[Source data]
---*---

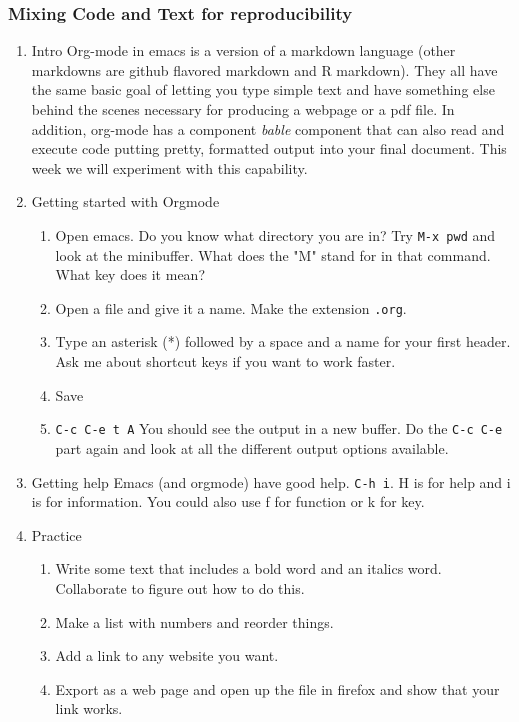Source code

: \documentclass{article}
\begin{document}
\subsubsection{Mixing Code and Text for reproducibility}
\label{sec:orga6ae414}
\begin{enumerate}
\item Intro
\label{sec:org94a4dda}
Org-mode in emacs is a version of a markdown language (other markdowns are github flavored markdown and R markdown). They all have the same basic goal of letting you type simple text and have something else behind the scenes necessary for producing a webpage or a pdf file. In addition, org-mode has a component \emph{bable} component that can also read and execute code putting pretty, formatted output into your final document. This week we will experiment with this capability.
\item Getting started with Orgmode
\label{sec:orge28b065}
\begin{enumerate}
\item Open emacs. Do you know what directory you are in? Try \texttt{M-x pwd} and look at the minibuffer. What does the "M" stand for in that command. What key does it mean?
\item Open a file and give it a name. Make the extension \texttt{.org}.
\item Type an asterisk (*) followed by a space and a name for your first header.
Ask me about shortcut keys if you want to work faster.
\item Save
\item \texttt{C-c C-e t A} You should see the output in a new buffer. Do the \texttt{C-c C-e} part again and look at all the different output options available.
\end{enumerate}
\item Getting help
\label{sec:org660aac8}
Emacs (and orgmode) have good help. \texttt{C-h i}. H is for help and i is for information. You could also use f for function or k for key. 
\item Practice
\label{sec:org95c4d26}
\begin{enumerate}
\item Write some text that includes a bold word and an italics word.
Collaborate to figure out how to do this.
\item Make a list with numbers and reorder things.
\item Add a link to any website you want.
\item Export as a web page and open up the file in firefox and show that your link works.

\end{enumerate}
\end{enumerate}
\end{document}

---*---

What to do: Produce the data again character for character, with the images left out.

Solved exercise:
Source code

: \documentclass{article}
\begin{document}
\subsubsection{Mixing Code and Text for reproducibility}
\label{sec:orga6ae414}
\begin{enumerate}
\item Intro
\label{sec:org94a4dda}
Org-mode in emacs is a version of a markdown language (other markdowns are github flavored markdown and R markdown). They all have the same basic goal of letting you type simple text and have something else behind the scenes necessary for producing a webpage or a pdf file. In addition, org-mode has a component \emph{bable} component that can also read and execute code putting pretty, formatted output into your final document. This week we will experiment with this capability.
\item Getting started with Orgmode
\label{sec:orge28b065}
\begin{enumerate}
\item Open emacs. Do you know what directory you are in? Try \texttt{M-x pwd} and look at the minibuffer. What does the "M" stand for in that command. What key does it mean?
\item Open a file and give it a name. Make the extension \texttt{.org}.
\item Type an asterisk (*) followed by a space and a name for your first header.
Ask me about shortcut keys if you want to work faster.
\item Save
\item \texttt{C-c C-e t A} You should see the output in a new buffer. Do the \texttt{C-c C-e} part again and look at all the different output options available.
\end{enumerate}
\item Getting help
\label{sec:org660aac8}
Emacs (and orgmode) have good help. \texttt{C-h i}. H is for help and i is for information. You could also use f for function or k for key. 
\item Practice
\label{sec:org95c4d26}
\begin{enumerate}
\item Write some text that includes a bold word and an italics word.
Collaborate to figure out how to do this.
\item Make a list with numbers and reorder things.
\item Add a link to any website you want.
\item Export as a web page and open up the file in firefox and show that your link works.

\end{enumerate}
\end{enumerate}
\end{document}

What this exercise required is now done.